| Problem statement Solution video https://youtu.be/5OfZvgywTwU |
DISCUSSION THREAD
Ask or answer questions here. Try it. You will learn either way.
DISCUSSION and HINTS
Although end B of the cable is moving with a constant speed, block A is not. Can you see this in the animation below?
Write down the length L of the cable in terms of the two position variables sA and sB. Since the cable does not stretch, set dL/dt = 0. (Take care in performing the derivative dL/dt.) This will give you an equation that relates the speeds of blocks A and B.
Does your answer show that vA < vB (a result that is indicated in the above animation)? In fact, your result should show that 2vA < vB: does it?
Im a bit confused as to how to interpret SB due to the way its drawn, should we be using it as such or is there something we should do to better interpret its actual length
I think you can use Pythagorean theorem to get the cable length, and then use the inextensible cable formula. Deriving that once will get the V_a that is asked.
If you are referring to how to use sB given the cable is CB, you need to do Pythagorean theorem using d, sB to fid cable length CB (leave in variables because you will be taking the derivative of it)
Are we finding the speed at the particular instant in time shown in the drawing? In that case, I think you would use SB to find the length of the cable between C and B.
Yes it's the speed at the instant shown in the drawing, so you would use the pythagorean theorem in order to find the length of the cable between C and B
Do we need to use unit vectors in our dL/dt equation? I was able to obtain an answer by using only the scalar values of va and vb.
The question asks for only the speed (a scalar). There is no need to express your answer as a vector using unit vectors.
Since block A will only move in the positive or negative x direction your answer will only have i as a unit vector. However the question asks specifically for speed so I think the result will be the magnitude of the velocity so therefore you do not need an answer in terms of unit vectors.
Would S_dot_A have to be equivalent to negative V_A since the S_A vector is is the negative x-direction?
The sign on sA_dot applies only to whether sA is increasing or decreasing:
* If sA_dot > 0, then sA is INCREASING. Since sA is defined as being positive to the left in this problem, then an increasing sA means that A would be moving to the left.
* If sA_dot < 0, then sA is DECREASING. Since sA is defined as being positive to the left in this problem, then a decreasing sA means that A would be moving to the right.
In short, the sign of sA_dot is not tied to the "x" direction; instead, it is tied to the definition of sA.
Can we assume the length against the pulleys are negligible when finding L?
Yes. For pulley D, that amount of cable wrapped around the pulley is truly a constant. For pulley C, the amount of cable wrapped around the pulley is close to constant if the radius of the pulley is small.
Yes I agree, because the angle of wrap at point C would be dependent on the location of block B, we would want to assume that length to be constant. Just noting that the radii of the pulley C is small and therefore the cable length around that pulley is negligible.

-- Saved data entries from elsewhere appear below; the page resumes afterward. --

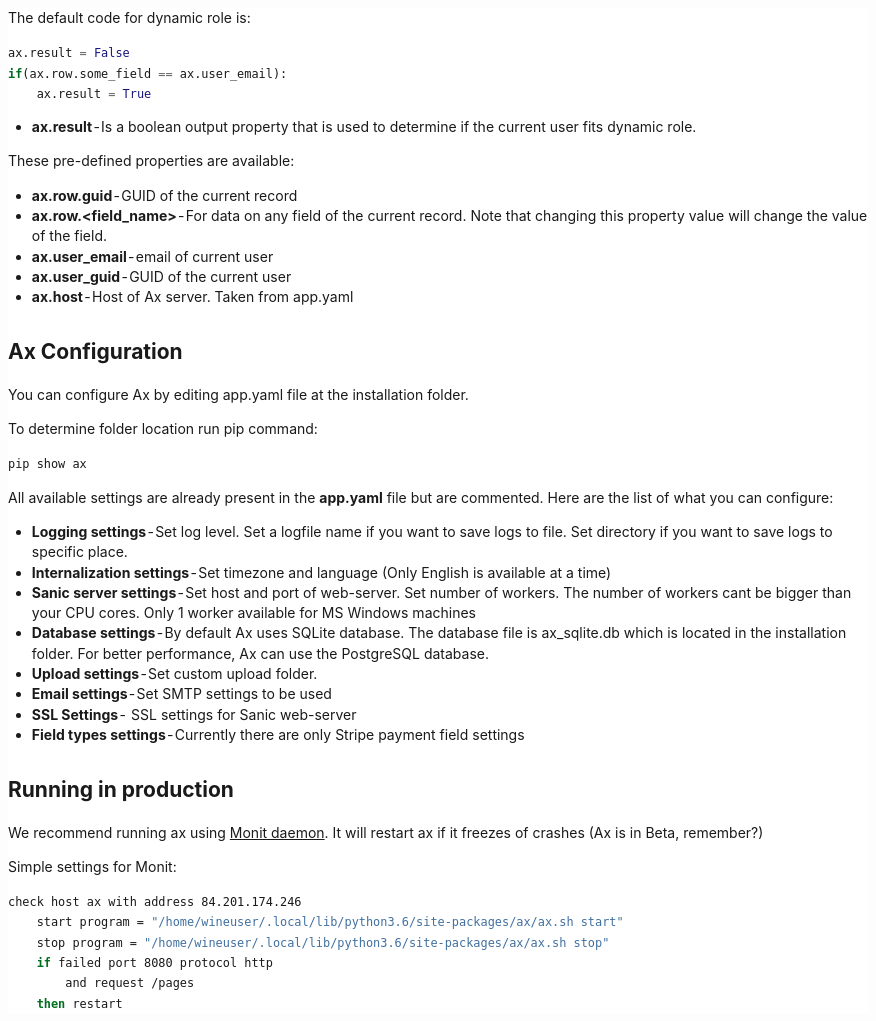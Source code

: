 The default code for dynamic role is:
```python
ax.result = False
if(ax.row.some_field == ax.user_email):
    ax.result = True
```

- **ax.result** - Is a boolean output property that is used to determine if the current user fits dynamic role.

These pre-defined properties are available:

- **ax.row.guid** - GUID of the current record
- **ax.row.<field_name>** - For data on any field of the current record. Note that changing this property value will change the value of the field.
- **ax.user_email** - email of current user
- **ax.user_guid** - GUID of the current user
- **ax.host** - Host of Ax server. Taken from app.yaml

## Ax Configuration

You can configure Ax by editing app.yaml file at the installation folder.

To determine folder location run pip command:

```pip show ax```

All available settings are already present in the **app.yaml** file but are commented.
Here are the list of what you can configure:

- **Logging settings** - Set log level. Set a logfile name if you want to save logs to file. Set directory if you want to save logs to specific place.
- **Internalization settings** - Set timezone and language (Only English is available at a time)
- **Sanic server settings** - Set host and port of web-server. Set number of workers. The number of workers cant be bigger than your CPU cores. Only 1 worker available for MS Windows machines
- **Database settings** - By default Ax uses SQLite database. The database file is ax_sqlite.db which is located in the installation folder. For better performance, Ax can use the PostgreSQL database.
- **Upload settings** - Set custom upload folder. 
- **Email settings** - Set SMTP settings to be used
- **SSL Settings** -  SSL settings for Sanic web-server
- **Field types settings** - Currently there are only Stripe payment field settings


## Running in production

We recommend running ax using [Monit daemon](https://github.com/arnaudsj/monit). It will restart ax if it freezes of crashes (Ax is in Beta, remember?)

Simple settings for Monit:

```bash
check host ax with address 84.201.174.246
    start program = "/home/wineuser/.local/lib/python3.6/site-packages/ax/ax.sh start"
    stop program = "/home/wineuser/.local/lib/python3.6/site-packages/ax/ax.sh stop"
    if failed port 8080 protocol http
        and request /pages
    then restart
```
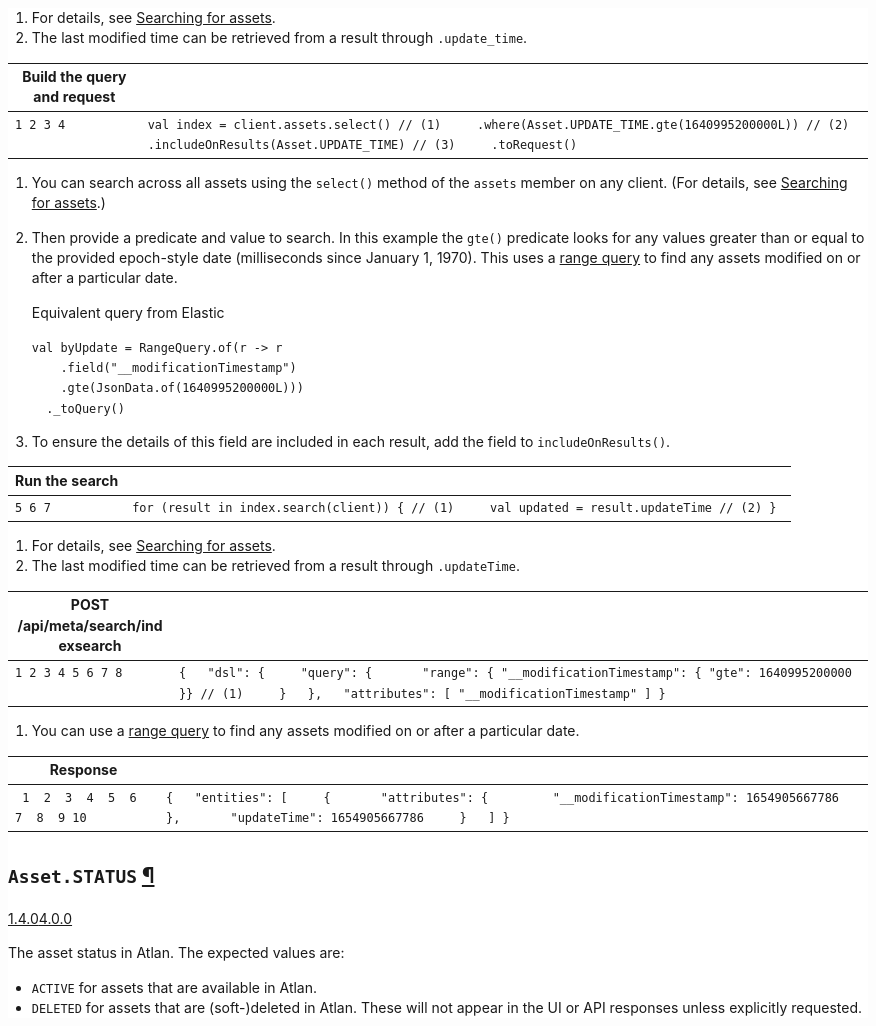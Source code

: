 1. For details, see [Searching for assets](../../../snippets/advanced-examples/search/#iterate-through-results).
2. The last modified time can be retrieved from a result through `.update_time`.

| Build the query and request | |
| --- | --- |
| ``` 1 2 3 4 ``` | ``` val index = client.assets.select() // (1)     .where(Asset.UPDATE_TIME.gte(1640995200000L)) // (2)     .includeOnResults(Asset.UPDATE_TIME) // (3)     .toRequest()  ``` |

1. You can search across all assets using the `select()` method of the `assets` member on any client. (For details, see [Searching for assets](../../../snippets/advanced-examples/search/).)
2. Then provide a predicate and value to search. In this example the `gte()` predicate looks for any values greater than or equal to the provided epoch\-style date (milliseconds since January 1, 1970\). This uses a [range query](../../queries/terms/#range) to find any assets modified on or after a particular date.

    Equivalent query from Elastic
    ```
    val byUpdate = RangeQuery.of(r -> r
        .field("__modificationTimestamp")
        .gte(JsonData.of(1640995200000L)))
      ._toQuery()

    ```
3. To ensure the details of this field are included in each result, add the field to `includeOnResults()`.

| Run the search | |
| --- | --- |
| ``` 5 6 7 ``` | ``` for (result in index.search(client)) { // (1)     val updated = result.updateTime // (2) }  ``` |

1. For details, see [Searching for assets](../../../snippets/advanced-examples/search/#iterate-through-results).
2. The last modified time can be retrieved from a result through `.updateTime`.

| POST /api/meta/search/indexsearch | |
| --- | --- |
| ``` 1 2 3 4 5 6 7 8 ``` | ``` {   "dsl": {     "query": {       "range": { "__modificationTimestamp": { "gte": 1640995200000 }} // (1)     }   },   "attributes": [ "__modificationTimestamp" ] }  ``` |

1. You can use a [range query](../../queries/terms/#range) to find any assets modified on or after a particular date.

| Response | |
| --- | --- |
| ```  1  2  3  4  5  6  7  8  9 10 ``` | ``` {   "entities": [     {       "attributes": {         "__modificationTimestamp": 1654905667786       },       "updateTime": 1654905667786     }   ] }  ``` |

`Asset.STATUS` [¶](#assetstatus "Permanent link")
-------------------------------------------------

[1\.4\.0](https://github.com/atlanhq/atlan-python/releases/tag/1.4.0 "Minimum version")[4\.0\.0](https://github.com/atlanhq/atlan-java/releases/tag/v4.0.0 "Minimum version")

The asset status in Atlan. The expected values are:

* `ACTIVE` for assets that are available in Atlan.
* `DELETED` for assets that are (soft\-)deleted in Atlan. These will not appear in the UI or API responses unless explicitly requested.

Does it matter where we choose the orientation for the direction? I assumed no but wanted to double check if this class specified standard for orientation.
I believe you do not have to re orient from what is given. You can just use the directions for Sa and Sb given on the diagram.
How do you find L?
You do not need to know L. L is constant; therefore, all you need to use is dL/dt =0.
In the animation, block B is moving at a constant speed. However, block A is not. You can see this because initially block A is not moving and then as block B goes further down, block A accelerates and moves closer to the point where the cable is wrapped around. Therefore, block A does not have constant speed, as it is continually accelerating as block B moves.
I am not sure if I am correctly creating the function for L and differentiating it. Currently I have a function L in terms of s_A, the constant d, s_B, and a constant for the pulley wrap that will become zero after differentiation. Should (dL)/(dt) be in terms of s_A_dot, s_B_dot, and s_B?
In this system, does the direction of motion of block A depend on whether block B is moving up or down?
Yes, it would. Although I believe in this system, without an external force on block A or B aside from gravity, it would be impossible for block B to be moving upwards.
In this case, the diagram arrow for v_b indicates that block B is moving downwards.
This is a statement of a problem in kinematics. Therefore, we are not provided any information about what external forces that are applied.
For whatever forces are applied, the kinematics relations rely only on the fact that the cable remains taut during the motion.
Does the sign of the answer matter in this problem, since it is asking for speed, not velocity? I thought s_dot_A was the velocity but not the speed.
You are correct - your answer is a magnitude, which does not have a sign associated with it.
To be precise, sA_dot is neither a velocity nor a speed. sA_dot = ds_A/dt. The "sign" on this term indicates whether sA is increasing or decreasing.
Do we leave our answer in terms of i?
Actually not. The problem asked for speed, which is the magnitude of the velocity vector.
Im confused about the speed of block A.
Since it is a speed, I assume it will be just a scalar value?
You are correct. If you are asked for speed, provide a scalar value since speed is the magnitude of the velocity vector.